Max Valiquette must love a challenge. The 50-year-old marketer and branding expert, who founded a youth-oriented market research company called Youthography, just joined Justin Trudeau’s office as his new executive director of communications. His job? Turn around the party’s increasingly desperate situation with younger voters.
The scale of that challenge was laid bare — again — in a recent poll from Abacus Data that had the Trudeau Liberals a staggering 19 points behind Pierre Poilievre’s Conservative Party of Canada. As Bruce Anderson, veteran pollster and former Abacus Data chair, said: “I don’t know that I’ve seen more challenging numbers for an incumbent in Canada since 1993.”
Some of this, to be sure, is a reflection of the broader global environment. David Coletto, chair of Abacus, describes this as “inflationitis,” a disease that has already felled the New Zealand Labour Party and threatens the reigns of the Tory government in the U.K. and even François Legault’s CAQ in Quebec. Periods of rising inflation are rarely good for incumbent governments. That’s especially true when they’ve been in power as long as Trudeau’s Liberals.
But there’s also something else going on here that’s unique to Canada. The Abacus poll has the Liberals trailing Poilievre’s CPC by 21 points among voters 30 to 44 years old, and 12 points behind voters aged 18 to 29. For a party whose surge to power in 2015 was animated by enthusiastic younger voters, this is a stunning turn of events. Ironically, the Trudeau Liberals are now most popular among baby boomers and older Canadians.

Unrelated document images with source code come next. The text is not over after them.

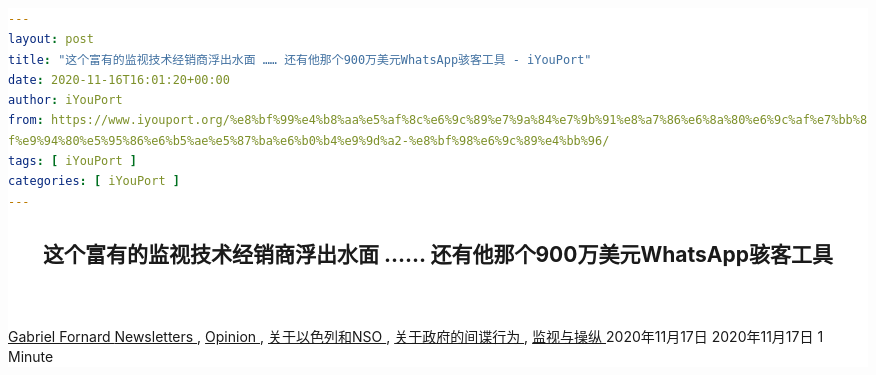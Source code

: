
 ```yaml
---
layout: post
title: "这个富有的监视技术经销商浮出水面 …… 还有他那个900万美元WhatsApp骇客工具 - iYouPort"
date: 2020-11-16T16:01:20+00:00
author: iYouPort
from: https://www.iyouport.org/%e8%bf%99%e4%b8%aa%e5%af%8c%e6%9c%89%e7%9a%84%e7%9b%91%e8%a7%86%e6%8a%80%e6%9c%af%e7%bb%8f%e9%94%80%e5%95%86%e6%b5%ae%e5%87%ba%e6%b0%b4%e9%9d%a2-%e8%bf%98%e6%9c%89%e4%bb%96/
tags: [ iYouPort ]
categories: [ iYouPort ]
---
```


<article class="post-15075 post type-post status-publish format-standard has-post-thumbnail hentry category-newsletters category-opinion category-nso category-53 category-20 tag-bigbrother tag-humanrights tag-intellexa tag-nso tag-surveillance" id="post-15075">
 <header class="entry-header">
  <h1 class="entry-title">
   这个富有的监视技术经销商浮出水面 …… 还有他那个900万美元WhatsApp骇客工具
  </h1>
 </header>
 <div class="entry-meta">
  <span class="byline">
   <a href="https://www.iyouport.org/author/gabrielfornard/" rel="author" title="由Gabriel Fornard发布">
    Gabriel Fornard
   </a>
  </span>
  <span class="cat-links">
   <a href="https://www.iyouport.org/category/newsletters/" rel="category tag">
    Newsletters
   </a>
   ,
   <a href="https://www.iyouport.org/category/opinion/" rel="category tag">
    Opinion
   </a>
   ,
   <a href="https://www.iyouport.org/category/%e5%85%b3%e4%ba%8e%e4%bb%a5%e8%89%b2%e5%88%97%e5%92%8cnso/" rel="category tag">
    关于以色列和NSO
   </a>
   ,
   <a href="https://www.iyouport.org/category/%e5%85%b3%e4%ba%8e%e6%94%bf%e5%ba%9c%e7%9a%84%e9%97%b4%e8%b0%8d%e8%a1%8c%e4%b8%ba/" rel="category tag">
    关于政府的间谍行为
   </a>
   ,
   <a href="https://www.iyouport.org/category/%e7%9b%91%e8%a7%86%e4%b8%8e%e6%93%8d%e7%ba%b5/" rel="category tag">
    监视与操纵
   </a>
  </span>
  <span class="published-on">
   <time class="entry-date published" datetime="2020-11-17T00:01:20+08:00">
    2020年11月17日
   </time>
   <time class="updated" datetime="2020-11-17T00:01:36+08:00">
    2020年11月17日
   </time>
  </span>
  <span class="word-count">
   1 Minute
  </span>
 </div>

Believe it or not, it actually gets worse for Trudeau’s team. When asked who they trusted more to make childcare more affordable, respondents put the Liberals two points behind the CPC — and this is after a landmark childcare deal already reducing costs for parents by hundreds and even thousands of dollars a month. When asked who they trusted to take action to deal with climate change, the party that has invested so much time and political treasure on that file is only three points ahead of Poilievre and his “What, me worry?” approach to climate change.